- _Exercise_
Look through the entries below and show every line containing the word "Excel".

[Start of Attachment]

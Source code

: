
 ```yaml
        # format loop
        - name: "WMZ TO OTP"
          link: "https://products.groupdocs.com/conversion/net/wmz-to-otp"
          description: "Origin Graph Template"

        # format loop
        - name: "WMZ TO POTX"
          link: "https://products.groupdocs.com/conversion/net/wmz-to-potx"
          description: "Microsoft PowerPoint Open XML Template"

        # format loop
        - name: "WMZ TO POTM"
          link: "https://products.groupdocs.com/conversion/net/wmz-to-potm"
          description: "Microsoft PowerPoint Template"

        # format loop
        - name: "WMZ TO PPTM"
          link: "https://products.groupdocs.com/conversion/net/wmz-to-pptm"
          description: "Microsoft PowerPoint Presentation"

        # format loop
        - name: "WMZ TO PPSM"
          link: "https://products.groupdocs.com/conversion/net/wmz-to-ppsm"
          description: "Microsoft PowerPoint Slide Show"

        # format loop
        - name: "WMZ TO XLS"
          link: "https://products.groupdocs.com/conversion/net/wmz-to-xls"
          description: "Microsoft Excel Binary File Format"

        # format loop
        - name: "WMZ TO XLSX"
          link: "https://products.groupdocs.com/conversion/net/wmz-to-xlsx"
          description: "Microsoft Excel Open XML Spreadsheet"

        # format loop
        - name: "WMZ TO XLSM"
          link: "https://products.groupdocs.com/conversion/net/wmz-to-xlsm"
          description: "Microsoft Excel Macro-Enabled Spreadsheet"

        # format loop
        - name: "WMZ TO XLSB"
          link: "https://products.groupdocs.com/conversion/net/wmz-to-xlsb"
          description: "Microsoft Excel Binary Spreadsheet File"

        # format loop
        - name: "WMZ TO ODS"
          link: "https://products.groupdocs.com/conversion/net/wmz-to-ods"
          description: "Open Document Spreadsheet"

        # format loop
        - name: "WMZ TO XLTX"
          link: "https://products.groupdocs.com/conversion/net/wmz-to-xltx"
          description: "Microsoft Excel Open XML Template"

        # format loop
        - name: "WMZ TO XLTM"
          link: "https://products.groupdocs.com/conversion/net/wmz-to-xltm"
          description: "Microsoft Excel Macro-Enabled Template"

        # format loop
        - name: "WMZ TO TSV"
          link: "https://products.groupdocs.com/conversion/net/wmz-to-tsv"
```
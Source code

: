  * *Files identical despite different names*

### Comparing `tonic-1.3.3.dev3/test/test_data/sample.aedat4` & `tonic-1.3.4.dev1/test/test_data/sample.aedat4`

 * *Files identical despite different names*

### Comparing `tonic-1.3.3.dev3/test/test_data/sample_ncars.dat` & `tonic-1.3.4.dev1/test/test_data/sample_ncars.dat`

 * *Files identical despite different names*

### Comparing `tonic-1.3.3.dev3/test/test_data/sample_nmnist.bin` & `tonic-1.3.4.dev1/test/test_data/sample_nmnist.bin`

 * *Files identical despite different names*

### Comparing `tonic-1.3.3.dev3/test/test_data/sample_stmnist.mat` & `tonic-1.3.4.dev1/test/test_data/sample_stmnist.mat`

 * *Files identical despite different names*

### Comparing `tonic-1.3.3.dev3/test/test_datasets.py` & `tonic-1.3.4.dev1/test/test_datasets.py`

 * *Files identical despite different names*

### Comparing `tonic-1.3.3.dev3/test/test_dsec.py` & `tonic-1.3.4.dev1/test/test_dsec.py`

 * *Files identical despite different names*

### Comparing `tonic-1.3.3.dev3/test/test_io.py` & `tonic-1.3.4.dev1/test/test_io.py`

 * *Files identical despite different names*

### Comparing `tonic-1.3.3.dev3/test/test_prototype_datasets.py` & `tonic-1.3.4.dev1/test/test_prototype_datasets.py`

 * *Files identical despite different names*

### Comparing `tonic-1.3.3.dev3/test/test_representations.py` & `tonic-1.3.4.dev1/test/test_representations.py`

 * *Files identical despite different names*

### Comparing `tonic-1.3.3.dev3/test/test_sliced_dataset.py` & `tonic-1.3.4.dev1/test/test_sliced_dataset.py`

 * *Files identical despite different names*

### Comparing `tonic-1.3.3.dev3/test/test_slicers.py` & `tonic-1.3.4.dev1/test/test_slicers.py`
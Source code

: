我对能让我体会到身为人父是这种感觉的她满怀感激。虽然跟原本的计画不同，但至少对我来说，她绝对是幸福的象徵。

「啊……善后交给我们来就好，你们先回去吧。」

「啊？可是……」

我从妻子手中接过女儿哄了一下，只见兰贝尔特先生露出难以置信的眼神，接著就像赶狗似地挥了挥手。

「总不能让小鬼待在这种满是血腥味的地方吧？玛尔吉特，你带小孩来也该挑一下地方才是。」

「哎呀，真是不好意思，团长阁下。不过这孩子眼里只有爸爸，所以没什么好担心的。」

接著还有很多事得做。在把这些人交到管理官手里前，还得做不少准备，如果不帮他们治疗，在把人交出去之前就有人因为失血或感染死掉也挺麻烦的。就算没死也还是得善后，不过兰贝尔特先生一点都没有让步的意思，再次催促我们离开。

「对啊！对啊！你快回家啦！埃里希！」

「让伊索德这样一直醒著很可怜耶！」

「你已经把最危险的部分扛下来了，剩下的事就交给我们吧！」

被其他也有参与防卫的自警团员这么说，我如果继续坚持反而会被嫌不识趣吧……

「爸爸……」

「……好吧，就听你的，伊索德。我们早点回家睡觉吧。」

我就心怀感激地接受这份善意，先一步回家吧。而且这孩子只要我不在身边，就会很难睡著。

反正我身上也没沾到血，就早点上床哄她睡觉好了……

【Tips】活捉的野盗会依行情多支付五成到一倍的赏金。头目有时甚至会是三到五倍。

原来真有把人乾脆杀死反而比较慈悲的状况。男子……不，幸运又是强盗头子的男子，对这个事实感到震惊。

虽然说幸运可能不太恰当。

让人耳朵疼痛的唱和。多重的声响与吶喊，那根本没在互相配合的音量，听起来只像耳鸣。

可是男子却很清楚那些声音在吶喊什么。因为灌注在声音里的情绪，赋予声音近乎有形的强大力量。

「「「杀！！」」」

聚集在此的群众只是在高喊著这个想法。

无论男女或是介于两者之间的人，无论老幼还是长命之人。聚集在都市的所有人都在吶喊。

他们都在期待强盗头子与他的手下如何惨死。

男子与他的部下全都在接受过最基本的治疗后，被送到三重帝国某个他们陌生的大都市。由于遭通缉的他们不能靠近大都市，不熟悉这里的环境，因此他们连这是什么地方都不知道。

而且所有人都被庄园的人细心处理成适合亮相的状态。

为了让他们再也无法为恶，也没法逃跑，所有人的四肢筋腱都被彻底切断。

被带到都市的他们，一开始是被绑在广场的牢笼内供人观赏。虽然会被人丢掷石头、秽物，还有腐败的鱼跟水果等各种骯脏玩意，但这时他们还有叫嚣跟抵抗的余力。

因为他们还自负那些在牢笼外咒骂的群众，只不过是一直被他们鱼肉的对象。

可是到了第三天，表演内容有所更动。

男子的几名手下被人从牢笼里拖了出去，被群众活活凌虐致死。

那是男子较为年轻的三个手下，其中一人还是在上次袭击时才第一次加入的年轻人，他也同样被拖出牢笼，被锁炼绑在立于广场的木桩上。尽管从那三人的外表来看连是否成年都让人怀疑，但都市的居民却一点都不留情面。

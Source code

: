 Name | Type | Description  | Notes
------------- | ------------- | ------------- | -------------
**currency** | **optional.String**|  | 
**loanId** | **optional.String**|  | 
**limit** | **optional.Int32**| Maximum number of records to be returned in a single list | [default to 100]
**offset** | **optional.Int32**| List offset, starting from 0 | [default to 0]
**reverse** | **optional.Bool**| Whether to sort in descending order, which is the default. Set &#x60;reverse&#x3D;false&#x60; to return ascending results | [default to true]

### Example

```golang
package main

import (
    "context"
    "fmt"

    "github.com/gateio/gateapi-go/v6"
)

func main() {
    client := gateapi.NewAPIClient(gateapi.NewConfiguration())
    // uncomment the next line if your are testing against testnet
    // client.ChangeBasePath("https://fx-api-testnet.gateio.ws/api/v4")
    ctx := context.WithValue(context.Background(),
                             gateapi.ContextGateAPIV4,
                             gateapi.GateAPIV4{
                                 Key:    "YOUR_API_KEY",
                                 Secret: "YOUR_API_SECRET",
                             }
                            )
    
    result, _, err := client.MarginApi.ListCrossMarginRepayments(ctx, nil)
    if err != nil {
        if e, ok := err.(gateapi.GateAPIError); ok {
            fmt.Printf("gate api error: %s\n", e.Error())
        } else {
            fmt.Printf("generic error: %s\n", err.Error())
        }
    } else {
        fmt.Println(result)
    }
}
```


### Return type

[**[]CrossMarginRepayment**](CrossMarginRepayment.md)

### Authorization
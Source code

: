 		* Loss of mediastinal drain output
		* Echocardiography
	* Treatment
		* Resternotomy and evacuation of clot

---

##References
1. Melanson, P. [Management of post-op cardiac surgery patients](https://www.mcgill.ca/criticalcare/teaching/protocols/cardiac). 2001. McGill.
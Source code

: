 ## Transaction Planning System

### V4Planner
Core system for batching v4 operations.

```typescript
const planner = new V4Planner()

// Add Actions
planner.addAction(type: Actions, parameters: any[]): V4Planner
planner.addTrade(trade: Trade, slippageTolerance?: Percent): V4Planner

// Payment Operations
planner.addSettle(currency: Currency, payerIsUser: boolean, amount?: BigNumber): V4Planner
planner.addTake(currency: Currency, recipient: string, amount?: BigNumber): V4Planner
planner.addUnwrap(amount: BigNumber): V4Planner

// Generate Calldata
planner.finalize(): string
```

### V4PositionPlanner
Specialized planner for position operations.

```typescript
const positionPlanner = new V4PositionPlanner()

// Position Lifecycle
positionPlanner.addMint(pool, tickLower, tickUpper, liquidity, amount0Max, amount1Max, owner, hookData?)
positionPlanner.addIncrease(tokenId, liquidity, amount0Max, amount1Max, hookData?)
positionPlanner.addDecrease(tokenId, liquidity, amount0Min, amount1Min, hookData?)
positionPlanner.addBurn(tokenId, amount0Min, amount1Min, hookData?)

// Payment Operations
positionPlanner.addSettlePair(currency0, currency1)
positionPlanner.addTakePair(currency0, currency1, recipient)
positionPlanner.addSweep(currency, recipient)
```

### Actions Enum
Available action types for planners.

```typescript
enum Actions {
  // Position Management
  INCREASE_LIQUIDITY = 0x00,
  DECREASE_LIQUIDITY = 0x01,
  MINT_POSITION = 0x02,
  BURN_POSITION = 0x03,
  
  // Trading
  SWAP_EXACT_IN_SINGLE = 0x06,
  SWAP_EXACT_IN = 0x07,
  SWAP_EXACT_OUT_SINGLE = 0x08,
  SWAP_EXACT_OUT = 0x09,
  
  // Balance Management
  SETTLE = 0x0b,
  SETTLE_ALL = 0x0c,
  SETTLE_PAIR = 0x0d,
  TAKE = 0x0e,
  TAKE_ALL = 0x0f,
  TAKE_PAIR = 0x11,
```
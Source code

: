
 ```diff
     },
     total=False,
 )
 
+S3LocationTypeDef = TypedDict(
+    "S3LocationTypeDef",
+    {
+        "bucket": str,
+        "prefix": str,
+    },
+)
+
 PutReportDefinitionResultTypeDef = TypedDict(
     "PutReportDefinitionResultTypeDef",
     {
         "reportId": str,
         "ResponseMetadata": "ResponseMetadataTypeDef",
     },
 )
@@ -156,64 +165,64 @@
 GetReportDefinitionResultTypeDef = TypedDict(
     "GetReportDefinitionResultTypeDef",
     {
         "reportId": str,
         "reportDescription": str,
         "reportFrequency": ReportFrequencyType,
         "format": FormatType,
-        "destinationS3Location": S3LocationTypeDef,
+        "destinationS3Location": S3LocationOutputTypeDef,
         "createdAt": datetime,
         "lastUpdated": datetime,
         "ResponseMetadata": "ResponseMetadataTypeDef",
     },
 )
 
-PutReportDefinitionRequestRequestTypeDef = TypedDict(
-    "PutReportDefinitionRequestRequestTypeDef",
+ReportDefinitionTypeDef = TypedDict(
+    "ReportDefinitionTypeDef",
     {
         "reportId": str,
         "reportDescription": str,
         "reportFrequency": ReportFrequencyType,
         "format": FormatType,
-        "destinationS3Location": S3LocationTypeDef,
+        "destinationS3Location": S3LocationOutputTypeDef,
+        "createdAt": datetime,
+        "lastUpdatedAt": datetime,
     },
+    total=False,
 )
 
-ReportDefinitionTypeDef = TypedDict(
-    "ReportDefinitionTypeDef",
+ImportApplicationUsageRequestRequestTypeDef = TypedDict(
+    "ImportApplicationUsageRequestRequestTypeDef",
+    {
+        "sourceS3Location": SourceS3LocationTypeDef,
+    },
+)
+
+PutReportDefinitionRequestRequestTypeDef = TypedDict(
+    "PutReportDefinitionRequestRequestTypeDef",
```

[End of Attachment]

- _Exercise solution_
          description: "Microsoft Excel Binary File Format"
          description: "Microsoft Excel Open XML Spreadsheet"
          description: "Microsoft Excel Macro-Enabled Spreadsheet"
          description: "Microsoft Excel Binary Spreadsheet File"
          description: "Microsoft Excel Open XML Template"
          description: "Microsoft Excel Macro-Enabled Template"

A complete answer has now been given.